PROBLEM TO WORK ON
Could you write out, exactly as they stand, only the lines in the listing below from the line with "This project is" to the line with "YAYYYYY!!!!", both ends included, without the pictures?

DATA LISTING
* * *
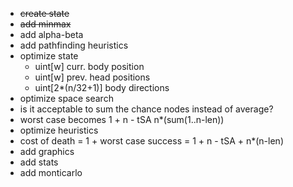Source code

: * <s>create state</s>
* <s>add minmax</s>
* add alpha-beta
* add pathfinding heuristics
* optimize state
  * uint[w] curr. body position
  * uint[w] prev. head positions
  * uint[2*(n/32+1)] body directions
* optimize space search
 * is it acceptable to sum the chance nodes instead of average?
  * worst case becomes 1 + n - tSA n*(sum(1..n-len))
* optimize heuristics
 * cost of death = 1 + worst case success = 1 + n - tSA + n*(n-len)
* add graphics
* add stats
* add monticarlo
* * *
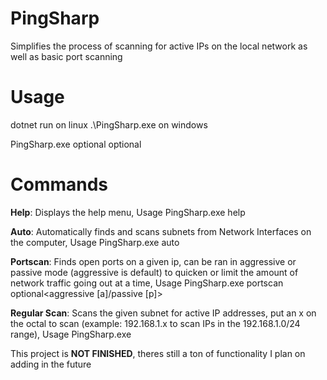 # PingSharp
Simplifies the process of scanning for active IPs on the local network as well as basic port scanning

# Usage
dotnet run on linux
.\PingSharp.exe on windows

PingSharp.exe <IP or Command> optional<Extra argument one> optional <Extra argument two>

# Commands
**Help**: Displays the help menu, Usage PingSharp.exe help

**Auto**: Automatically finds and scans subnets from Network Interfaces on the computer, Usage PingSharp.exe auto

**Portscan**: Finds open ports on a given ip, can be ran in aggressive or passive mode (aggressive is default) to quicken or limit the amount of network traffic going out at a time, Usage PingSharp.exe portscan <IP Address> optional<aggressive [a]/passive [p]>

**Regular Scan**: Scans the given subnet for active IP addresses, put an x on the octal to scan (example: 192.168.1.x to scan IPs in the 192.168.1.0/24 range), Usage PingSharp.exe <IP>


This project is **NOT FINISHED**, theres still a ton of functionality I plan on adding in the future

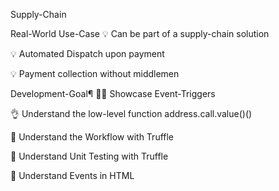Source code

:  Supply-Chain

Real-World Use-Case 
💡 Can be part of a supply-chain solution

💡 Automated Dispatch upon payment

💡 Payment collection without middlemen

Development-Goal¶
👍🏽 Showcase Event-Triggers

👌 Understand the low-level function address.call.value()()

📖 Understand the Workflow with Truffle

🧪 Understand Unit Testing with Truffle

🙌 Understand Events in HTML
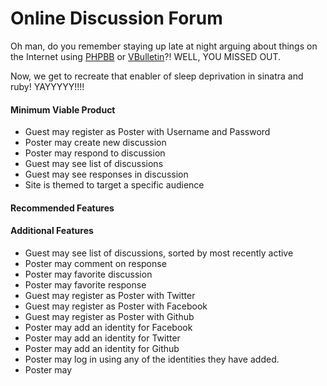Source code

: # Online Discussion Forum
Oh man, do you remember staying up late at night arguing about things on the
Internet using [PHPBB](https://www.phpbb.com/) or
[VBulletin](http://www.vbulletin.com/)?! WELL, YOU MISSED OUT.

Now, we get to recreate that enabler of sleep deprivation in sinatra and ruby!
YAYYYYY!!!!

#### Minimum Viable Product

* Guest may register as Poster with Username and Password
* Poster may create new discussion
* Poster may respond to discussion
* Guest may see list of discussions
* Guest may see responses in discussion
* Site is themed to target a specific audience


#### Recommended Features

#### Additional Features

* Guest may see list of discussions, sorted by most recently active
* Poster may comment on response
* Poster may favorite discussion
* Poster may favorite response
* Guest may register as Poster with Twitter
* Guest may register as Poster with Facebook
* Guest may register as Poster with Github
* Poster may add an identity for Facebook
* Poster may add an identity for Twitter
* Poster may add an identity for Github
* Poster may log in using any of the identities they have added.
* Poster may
* * *
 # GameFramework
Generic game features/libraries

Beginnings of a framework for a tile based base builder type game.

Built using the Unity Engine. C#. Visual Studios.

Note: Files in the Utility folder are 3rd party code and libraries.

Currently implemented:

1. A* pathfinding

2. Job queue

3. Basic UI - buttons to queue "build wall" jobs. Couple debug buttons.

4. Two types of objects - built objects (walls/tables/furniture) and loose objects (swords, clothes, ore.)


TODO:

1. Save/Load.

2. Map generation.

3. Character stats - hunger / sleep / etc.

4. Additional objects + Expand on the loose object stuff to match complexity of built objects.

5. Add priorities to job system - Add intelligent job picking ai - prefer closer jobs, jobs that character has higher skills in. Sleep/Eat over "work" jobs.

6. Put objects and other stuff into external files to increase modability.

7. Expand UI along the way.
* * *
ANSWER BOX
This project is **NOT FINISHED**, theres still a ton of functionality I plan on adding in the future

Source code

:  Supply-Chain

Real-World Use-Case 
💡 Can be part of a supply-chain solution

💡 Automated Dispatch upon payment

💡 Payment collection without middlemen

Development-Goal¶
👍🏽 Showcase Event-Triggers

👌 Understand the low-level function address.call.value()()

📖 Understand the Workflow with Truffle

🧪 Understand Unit Testing with Truffle

🙌 Understand Events in HTML
Source code

: # Online Discussion Forum
Oh man, do you remember staying up late at night arguing about things on the
Internet using [PHPBB](https://www.phpbb.com/) or
[VBulletin](http://www.vbulletin.com/)?! WELL, YOU MISSED OUT.

Now, we get to recreate that enabler of sleep deprivation in sinatra and ruby!
YAYYYYY!!!!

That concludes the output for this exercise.